The first time Samantha Denti's Chevrolet Cobalt stalled, other cars swerved and avoided her on a busy New Jersey highway. She was shaken by the incident, but okay. Months later, the car stalled again, this time on the off-ramp of a highway in Tennessee. Again shaken by the incident, she reached for her keys with trembling hands, and to her surprise, the car re-started immediately.

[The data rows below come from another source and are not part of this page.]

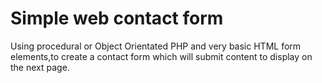 # Simple web contact form
Using procedural or Object Orientated PHP and very basic HTML form elements,to create a contact form which will submit content to display on the next page.
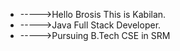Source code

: - ----->Hello Brosis This is Kabilan.
- ----->Java Full Stack Developer.
- ----->Pursuing B.Tech CSE in SRM

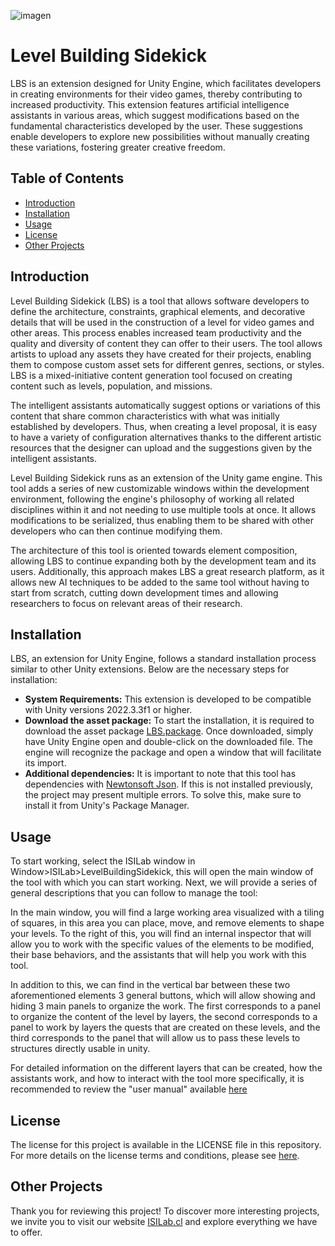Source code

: ![imagen](https://github.com/user-attachments/assets/db98a781-9836-462c-8e15-faad82e0eedf)

# Level Building Sidekick
LBS is an extension designed for Unity Engine, which facilitates developers in creating environments for their video games, thereby contributing to increased productivity. This extension features artificial intelligence assistants in various areas, which suggest modifications based on the fundamental characteristics developed by the user. These suggestions enable developers to explore new possibilities without manually creating these variations, fostering greater creative freedom.
## Table of Contents
- [Introduction](#introduction)
- [Installation](#installation)
- [Usage](#usage)
- [License](#license)
- [Other Projects](#other-projects)

## Introduction
Level Building Sidekick (LBS) is a tool that allows software developers to define the architecture, constraints, graphical elements, and decorative details that will be used in the construction of a level for video games and other areas. This process enables increased team productivity and the quality and diversity of content they can offer to their users. The tool allows artists to upload any assets they have created for their projects, enabling them to compose custom asset sets for different genres, sections, or styles. LBS is a mixed-initiative content generation tool focused on creating content such as levels, population, and missions.

The intelligent assistants automatically suggest options or variations of this content that share common characteristics with what was initially established by developers. Thus, when creating a level proposal, it is easy to have a variety of configuration alternatives thanks to the different artistic resources that the designer can upload and the suggestions given by the intelligent assistants.

Level Building Sidekick runs as an extension of the Unity game engine. This tool adds a series of new customizable windows within the development environment, following the engine's philosophy of working all related disciplines within it and not needing to use multiple tools at once. It allows modifications to be serialized, thus enabling them to be shared with other developers who can then continue modifying them.

The architecture of this tool is oriented towards element composition, allowing LBS to continue expanding both by the development team and its users. Additionally, this approach makes LBS a great research platform, as it allows new AI techniques to be added to the same tool without having to start from scratch, cutting down development times and allowing researchers to focus on relevant areas of their research.

## Installation
LBS, an extension for Unity Engine, follows a standard installation process similar to other Unity extensions. Below are the necessary steps for installation:
* **System Requirements:** This extension is developed to be compatible with Unity versions 2022.3.3f1 or higher.
* **Download the asset package:** To start the installation, it is required to download the asset package [LBS.package](https://www.google.com/). Once downloaded, simply have Unity Engine open and double-click on the downloaded file. The engine will recognize the package and open a window that will facilitate its import.
* **Additional dependencies:** It is important to note that this tool has dependencies with [Newtonsoft Json](https://docs.unity3d.com/2019.4/Documentation/Manual/com.unity.nuget.newtonsoft-json.html). If this is not installed previously, the project may present multiple errors. To solve this, make sure to install it from Unity's Package Manager.

## Usage
To start working, select the ISILab window in Window>ISILab>LevelBuildingSidekick, this will open the main window of the tool with which you can start working. Next, we will provide a series of general descriptions that you can follow to manage the tool:

In the main window, you will find a large working area visualized with a tiling of squares, in this area you can place, move, and remove elements to shape your levels. To the right of this, you will find an internal inspector that will allow you to work with the specific values of the elements to be modified, their base behaviors, and the assistants that will help you work with this tool.

In addition to this, we can find in the vertical bar between these two aforementioned elements 3 general buttons, which will allow showing and hiding 3 main panels to organize the work. The first corresponds to a panel to organize the content of the level by layers, the second corresponds to a panel to work by layers the quests that are created on these levels, and the third corresponds to the panel that will allow us to pass these levels to structures directly usable in unity.

For detailed information on the different layers that can be created, how the assistants work, and how to interact with the tool more specifically, it is recommended to review the "user manual" available [here](https://isilab-utalca.github.io/isilab-website/documentation/tutorials/lbs/overview/)
## License
The license for this project is available in the LICENSE file in this repository. For more details on the license terms and conditions, please see [here](LICENSE).

## Other Projects
Thank you for reviewing this project! To discover more interesting projects, we invite you to visit our website [ISILab.cl](https://isilab.utalca.cl/) and explore everything we have to offer.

Mechanics at her local dealership found the problem. They told Denti to remove the keys from her keychain, and the problem would be solved. Driving with only the ignition key and a house key on her keychain weeks later, she escaped a third pileup when the car turned off again. "This car was surely a death trap," she said.
She was lucky.
At least 13 others died in car accidents caused by the same faulty ignition switch that affected her Cobalt. The defect has been linked to at least 31 car accidents. General Motors, maker of the Denti's Chevrolet, knew about the defect in 2001 – four years before the car event went into production – but didn't do anything to fix the cars. The company's decade-long delay in recalling the cars has been the subject of several investigations.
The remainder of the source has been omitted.